MultiTrust: Subjective Logic as a Runtime for Multi-Agent Trust

April 22, 2026 · 1278 words · 7 min read

In multiagent systems, trust of an agent is a valuable asset since it gives them an ability to reason about their future collaboration, coordination, and plan. Most “trust score” implementations in agentic systems are a single float between 0 and 1. That number is doing two jobs at once — representing how much positive evidence an agent has accumulated, and representing how confident the system is in that judgment — and it collapses them into a value that makes the two indistinguishable. A brand-new agent with no history and a seasoned agent that has run 10,000 tasks with an even win/loss record both land at 0.5. The scalar has no room to say “I don’t know yet.”

MultiTrust fixes this by reaching for the right math. It represents trust as a Subjective Logic opinion — a triple of (belief, disbelief, uncertainty) that sums to one — and exposes the whole machinery as an MCP server, so any Model Context Protocol-aware agent can consult it as a standard tool call.

What Subjective Logic buys you

Subjective Logic, developed by Audun Jøsang in the early 2000s, is a probabilistic logic designed precisely for reasoning under uncertainty where the uncertainty itself must be represented. An opinion looks like this:

opinion = Opinion(
    belief      = 0.60,   # evidence supports trusting the agent
    disbelief   = 0.12,   # evidence against
    uncertainty = 0.28,   # we don't have enough data to be sure
    base_rate   = 0.50,   # prior: how trustworthy is a "typical" agent?
)
# belief + disbelief + uncertainty == 1.0 (invariant)

The projected trust score — what you use to make a gating decision — is belief + uncertainty × base_rate. This is the clever bit. A vacuous opinion (0, 0, 1) projects to base_rate: in the absence of evidence, you fall back to the population prior. As evidence accumulates, uncertainty shrinks, and the projection converges on the true belief/disbelief ratio. You get cold-start behavior and seasoned-agent behavior from the same formula, with no special-casing.

Under the hood, evidence maps to opinions through the Beta distribution:

belief      = positive / (positive + negative + W)
disbelief   = negative / (positive + negative + W)
uncertainty = W        / (positive + negative + W)

where W is a prior weight (typically 2). Every call to submit_evidence() is an update to the positive/negative counters; the opinion recomputes deterministically. There are no magic numbers, no tuned decay constants that drift out of sync with reality.

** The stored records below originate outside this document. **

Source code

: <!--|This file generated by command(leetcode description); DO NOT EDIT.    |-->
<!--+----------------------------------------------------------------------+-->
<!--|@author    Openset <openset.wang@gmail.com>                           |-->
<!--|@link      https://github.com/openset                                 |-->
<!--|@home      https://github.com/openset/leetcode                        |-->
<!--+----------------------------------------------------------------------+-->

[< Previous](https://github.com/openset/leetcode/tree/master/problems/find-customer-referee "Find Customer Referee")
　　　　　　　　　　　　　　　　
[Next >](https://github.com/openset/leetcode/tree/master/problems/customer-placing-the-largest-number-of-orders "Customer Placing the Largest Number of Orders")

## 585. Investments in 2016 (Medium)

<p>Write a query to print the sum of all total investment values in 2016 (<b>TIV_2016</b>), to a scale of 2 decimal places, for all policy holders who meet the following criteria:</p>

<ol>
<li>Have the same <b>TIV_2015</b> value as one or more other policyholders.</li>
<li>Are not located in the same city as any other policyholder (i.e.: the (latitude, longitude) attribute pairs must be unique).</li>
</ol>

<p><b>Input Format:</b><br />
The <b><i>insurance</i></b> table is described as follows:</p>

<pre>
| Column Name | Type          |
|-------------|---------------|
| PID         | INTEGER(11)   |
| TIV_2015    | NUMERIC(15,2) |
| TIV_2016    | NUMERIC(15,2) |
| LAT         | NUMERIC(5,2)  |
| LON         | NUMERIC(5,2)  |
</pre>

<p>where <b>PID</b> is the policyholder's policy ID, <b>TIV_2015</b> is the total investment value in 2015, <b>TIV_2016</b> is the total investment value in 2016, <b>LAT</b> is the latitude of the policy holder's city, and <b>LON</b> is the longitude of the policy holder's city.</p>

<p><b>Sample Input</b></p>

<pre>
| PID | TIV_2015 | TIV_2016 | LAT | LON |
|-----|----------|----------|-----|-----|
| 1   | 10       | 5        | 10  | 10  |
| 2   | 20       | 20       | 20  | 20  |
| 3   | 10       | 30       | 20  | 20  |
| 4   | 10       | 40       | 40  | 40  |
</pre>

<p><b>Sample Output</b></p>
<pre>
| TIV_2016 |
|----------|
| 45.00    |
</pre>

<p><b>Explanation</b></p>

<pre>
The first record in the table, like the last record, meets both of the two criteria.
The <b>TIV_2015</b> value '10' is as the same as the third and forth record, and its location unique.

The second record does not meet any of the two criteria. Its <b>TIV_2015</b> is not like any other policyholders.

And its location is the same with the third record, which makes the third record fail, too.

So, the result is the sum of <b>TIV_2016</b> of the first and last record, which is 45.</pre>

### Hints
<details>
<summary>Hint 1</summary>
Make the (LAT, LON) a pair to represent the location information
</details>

That sounds abstract until you compare cold start against real history. With base_rate = 0.5 and W = 2, the mapping makes the distinction explicit:

Agent state	Evidence `(positive, negative)`	Opinion `(b, d, u)`	Projected trust
Brand-new agent	`(0, 0)`	`(0.00, 0.00, 1.00)`	`0.50`
Early promising run	`(3, 0)`	`(0.60, 0.00, 0.40)`	`0.80`
Mixed but well-observed	`(50, 50)`	`(0.49, 0.49, 0.02)`	`0.50`

The important case is the first versus the third row. Both might project to roughly 0.5, but they mean opposite things. The brand-new agent is at 0.5 because the system has no evidence and is falling back to the prior. The seasoned but inconsistent agent is at 0.5 because the system has a lot of evidence and that evidence is genuinely split. A scalar score hides that difference; the opinion keeps it visible.

Architecture

MultiTrust is organized around a single async orchestrator, TrustManager, with pluggable backends for storage, evidence accumulation, and exposure. The MCP server is one of several entry points — you can also use the library directly, gate async functions with decorators, or export/import snapshots between environments.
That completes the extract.